In June, 2006, the Company adopted the accounting guidance with respect to accounting for conditional obligations.  Accordingly, an entity is required to recognize a liability for the fair value of a conditional asset retirement obligation if the fair value can be reasonably estimated. The Company estimates a fair value of the obligation on each well in which it owns an interest by identifying costs associated with the future dismantlement and removal of production equipment and facilities and the restoration and reclamation of a production operation’s surface to a condition similar to that existing before oil and natural gas extraction began.

In general, the amount of an Asset Retirement Obligation (“ARO”) and the costs capitalized will be equal to the estimated future cost to satisfy the abandonment obligation using current prices that are escalated by an assumed inflation factor up to the estimated settlement date which is then discounted back to the date that the abandonment obligation was incurred using an assumed cost of funds for the Company. After recording these amounts, the ARO is accreted to its future estimated value using the same assumed cost of funds and the liability is increased each period as the retirement obligation approaches.  See Note 6 for a discussion of our estimated Asset Retirement Obligation.

At December 31, 2011, we had $130,397 of asset retirement obligations.
 
New Accounting Pronouncements
 
In December 2011, the Financial Accounting Standards Board (FASB) issued Accounting Standards Update (ASU) 2011-12, “Deferral of the Effective Date for Amendments to the Presentation of Reclassifications of Items out of Accumulated Other Comprehensive Income in Accounting Standards Update No. 2011-05.  This update defers the requirement to present items that are reclassified from accumulated other comprehensive income to net income in both the statement of income where net income is presented and the statement where other comprehensive income is presented.  The adoption of ASU 2011-12 is not expected to have a material impact on our financial position or results of operations.
 
 
26

 

In September 2011, the Financial Accounting Standards Board (FASB) issued Accounting Standards Update (ASU) No. 2011-08, Intangibles – Goodwill and Other (Topic 350): Testing Goodwill for Impairment. The guidance in ASU 2011-08 is intended to reduce complexity and costs by allowing an entity the option to make a qualitative evaluation about the likelihood of goodwill impairment to determine whether it should calculate the fair value of a reporting unit. The amendments also improve previous guidance by expanding upon the examples of events and circumstances that an entity should consider between annual impairment tests in determining whether it is more likely than not that the fair value of a reporting unit is less than its carrying amount. Also, the amendments improve the examples of events and circumstances that an entity having a reporting unit with a zero or negative carrying amount should consider in determining whether to measure an impairment loss, if any, under the second step of the goodwill impairment test. The amendments in this ASU are effective for annual and interim goodwill impairment tests performed for fiscal years beginning after December 15, 2011. Early adoption is permitted, including for annual and interim goodwill impairment tests performed as of a date before September 15, 2011, if an entity’s financial statements for the most recent annual or interim period have not yet been issued. The adoption of this guidance is not expected to have a material impact on the Company’s financial position or results of operations.

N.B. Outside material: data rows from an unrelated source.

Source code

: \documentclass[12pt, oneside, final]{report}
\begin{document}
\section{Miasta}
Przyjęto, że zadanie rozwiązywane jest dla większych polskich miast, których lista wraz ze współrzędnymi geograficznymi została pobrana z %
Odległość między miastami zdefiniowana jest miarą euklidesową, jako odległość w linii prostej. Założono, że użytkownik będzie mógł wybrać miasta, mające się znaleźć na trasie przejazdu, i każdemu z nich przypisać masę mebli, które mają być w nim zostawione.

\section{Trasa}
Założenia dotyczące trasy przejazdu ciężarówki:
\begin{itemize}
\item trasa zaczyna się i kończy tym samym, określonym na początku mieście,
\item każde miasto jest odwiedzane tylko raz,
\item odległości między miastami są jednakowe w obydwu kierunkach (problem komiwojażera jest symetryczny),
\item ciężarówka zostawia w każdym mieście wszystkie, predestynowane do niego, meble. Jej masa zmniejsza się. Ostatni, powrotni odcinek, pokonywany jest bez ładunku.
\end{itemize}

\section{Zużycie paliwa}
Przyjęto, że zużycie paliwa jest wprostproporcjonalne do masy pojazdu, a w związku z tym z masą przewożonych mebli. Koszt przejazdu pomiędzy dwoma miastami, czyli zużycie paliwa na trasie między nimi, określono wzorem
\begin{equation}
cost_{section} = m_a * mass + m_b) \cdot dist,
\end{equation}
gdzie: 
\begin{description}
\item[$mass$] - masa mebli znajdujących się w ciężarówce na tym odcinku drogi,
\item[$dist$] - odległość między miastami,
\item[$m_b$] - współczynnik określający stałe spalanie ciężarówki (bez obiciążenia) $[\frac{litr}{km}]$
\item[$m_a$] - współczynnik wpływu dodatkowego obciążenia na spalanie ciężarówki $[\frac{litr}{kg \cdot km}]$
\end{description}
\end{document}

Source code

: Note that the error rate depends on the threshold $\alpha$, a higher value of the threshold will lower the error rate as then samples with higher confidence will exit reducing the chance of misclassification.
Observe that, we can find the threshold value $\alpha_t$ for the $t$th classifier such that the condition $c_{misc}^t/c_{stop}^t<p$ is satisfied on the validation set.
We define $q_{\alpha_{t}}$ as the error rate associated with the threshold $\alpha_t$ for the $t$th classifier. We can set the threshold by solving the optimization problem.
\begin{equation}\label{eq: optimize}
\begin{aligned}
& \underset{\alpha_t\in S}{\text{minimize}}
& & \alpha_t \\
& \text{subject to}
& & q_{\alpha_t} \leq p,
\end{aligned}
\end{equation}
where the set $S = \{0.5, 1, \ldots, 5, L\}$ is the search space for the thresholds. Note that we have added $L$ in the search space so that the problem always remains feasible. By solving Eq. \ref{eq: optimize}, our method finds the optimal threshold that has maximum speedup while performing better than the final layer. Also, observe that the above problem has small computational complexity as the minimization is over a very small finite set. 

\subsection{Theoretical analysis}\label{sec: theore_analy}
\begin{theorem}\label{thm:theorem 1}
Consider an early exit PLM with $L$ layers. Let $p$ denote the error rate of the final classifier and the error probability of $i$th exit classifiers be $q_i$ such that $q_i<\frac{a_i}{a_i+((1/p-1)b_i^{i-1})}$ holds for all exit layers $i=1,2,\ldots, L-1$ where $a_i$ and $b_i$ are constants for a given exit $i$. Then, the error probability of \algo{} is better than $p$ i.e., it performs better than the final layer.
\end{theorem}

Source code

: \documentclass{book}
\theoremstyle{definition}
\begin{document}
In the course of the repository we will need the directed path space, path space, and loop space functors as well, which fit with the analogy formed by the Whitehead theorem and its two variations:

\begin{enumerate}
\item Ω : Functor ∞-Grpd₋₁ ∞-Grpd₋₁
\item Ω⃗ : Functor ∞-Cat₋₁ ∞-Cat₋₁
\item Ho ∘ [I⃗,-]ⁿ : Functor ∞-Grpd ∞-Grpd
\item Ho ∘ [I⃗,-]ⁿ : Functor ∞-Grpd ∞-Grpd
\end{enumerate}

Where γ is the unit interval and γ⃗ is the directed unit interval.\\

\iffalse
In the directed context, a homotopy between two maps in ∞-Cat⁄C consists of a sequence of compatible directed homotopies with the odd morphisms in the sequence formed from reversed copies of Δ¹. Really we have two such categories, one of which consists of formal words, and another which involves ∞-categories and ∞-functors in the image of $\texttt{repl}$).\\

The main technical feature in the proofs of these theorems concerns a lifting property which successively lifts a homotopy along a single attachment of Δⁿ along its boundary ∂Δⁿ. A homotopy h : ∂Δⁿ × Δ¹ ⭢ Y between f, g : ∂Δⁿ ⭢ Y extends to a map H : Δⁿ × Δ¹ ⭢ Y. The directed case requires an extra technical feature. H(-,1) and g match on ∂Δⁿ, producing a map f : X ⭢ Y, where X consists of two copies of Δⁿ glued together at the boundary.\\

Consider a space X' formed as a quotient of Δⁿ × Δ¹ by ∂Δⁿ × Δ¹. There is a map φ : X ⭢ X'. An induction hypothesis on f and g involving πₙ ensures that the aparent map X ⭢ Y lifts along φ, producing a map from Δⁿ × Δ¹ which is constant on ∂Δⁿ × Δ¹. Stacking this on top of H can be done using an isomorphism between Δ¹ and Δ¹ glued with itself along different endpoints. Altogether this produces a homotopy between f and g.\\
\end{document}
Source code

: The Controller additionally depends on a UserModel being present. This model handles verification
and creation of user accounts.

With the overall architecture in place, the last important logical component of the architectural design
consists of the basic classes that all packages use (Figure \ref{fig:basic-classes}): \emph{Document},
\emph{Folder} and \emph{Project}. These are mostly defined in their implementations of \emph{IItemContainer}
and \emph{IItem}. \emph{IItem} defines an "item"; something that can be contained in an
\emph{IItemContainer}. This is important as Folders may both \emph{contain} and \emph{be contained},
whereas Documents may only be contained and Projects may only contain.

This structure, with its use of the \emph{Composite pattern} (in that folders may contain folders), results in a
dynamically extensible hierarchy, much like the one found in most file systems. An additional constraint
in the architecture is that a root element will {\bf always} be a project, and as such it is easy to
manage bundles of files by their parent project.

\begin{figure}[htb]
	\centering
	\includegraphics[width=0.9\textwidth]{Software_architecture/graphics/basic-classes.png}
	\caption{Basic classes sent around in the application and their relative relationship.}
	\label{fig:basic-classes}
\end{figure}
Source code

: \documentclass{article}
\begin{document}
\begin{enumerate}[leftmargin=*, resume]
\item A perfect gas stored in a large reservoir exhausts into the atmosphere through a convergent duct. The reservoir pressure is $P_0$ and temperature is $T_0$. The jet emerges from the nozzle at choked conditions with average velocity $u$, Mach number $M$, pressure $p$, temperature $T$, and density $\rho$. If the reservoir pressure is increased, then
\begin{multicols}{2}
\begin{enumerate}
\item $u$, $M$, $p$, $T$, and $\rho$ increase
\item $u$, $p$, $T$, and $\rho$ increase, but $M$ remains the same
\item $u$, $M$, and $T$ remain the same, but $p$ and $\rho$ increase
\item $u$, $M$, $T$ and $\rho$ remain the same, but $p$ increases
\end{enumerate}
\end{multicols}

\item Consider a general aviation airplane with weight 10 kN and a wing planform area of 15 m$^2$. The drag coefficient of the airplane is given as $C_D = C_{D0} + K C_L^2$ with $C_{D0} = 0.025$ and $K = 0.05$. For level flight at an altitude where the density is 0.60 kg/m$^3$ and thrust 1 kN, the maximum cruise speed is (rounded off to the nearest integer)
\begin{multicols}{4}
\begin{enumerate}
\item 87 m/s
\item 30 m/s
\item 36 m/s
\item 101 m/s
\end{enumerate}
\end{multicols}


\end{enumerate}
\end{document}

In June 2011, the FASB issued ASU 2011-05, “Comprehensive Income (Topic 220): Presentation of Comprehensive Income”, which is effective for annual reporting periods beginning after December 15, 2011. ASU 2011-05 will become effective for the Company on January 1, 2012. This guidance eliminates the option to present the components of other comprehensive income as part of the statement of changes in stockholders’ equity. In addition, items of other comprehensive income that are reclassified to profit or loss are required to be presented separately on the face of the financial statements. This guidance is intended to increase the prominence of other comprehensive income in financial statements by requiring that such amounts be presented either in a single continuous statement of income and comprehensive income or separately in consecutive statements of income and comprehensive income. The adoption of ASU 2011-05 is not expected to have a material impact on our financial position or results of operations.

In May 2011, the FASB issued ASU 2011-04, “Fair Value Measurement (Topic 820): Amendments to Achieve Common Fair Value Measurement and Disclosure Requirements in U.S. GAAP and IFRSs”, which is effective for annual reporting periods beginning after December 15, 2011. This guidance amends certain accounting and disclosure requirements related to fair value measurements. Additional disclosure requirements in the update include: (1) for Level 3 fair value measurements, quantitative information about unobservable inputs used, a description of the valuation processes used by the entity, and a qualitative discussion about the sensitivity of the measurements to changes in the unobservable inputs; (2) for an entity’s use of a nonfinancial asset that is different from the asset’s highest and best use, the reason for the difference; (3) for financial instruments not measured at fair value but for which disclosure of fair value is required, the fair value hierarchy level in which the fair value measurements were determined; and (4) the disclosure of all transfers between Level 1 and Level 2 of the fair value hierarchy. ASU 2011-04 will become effective for the Company on January 1, 2012. The adoption of ASU 2011-04 is not expected to have a material impact on our financial position or results of operations.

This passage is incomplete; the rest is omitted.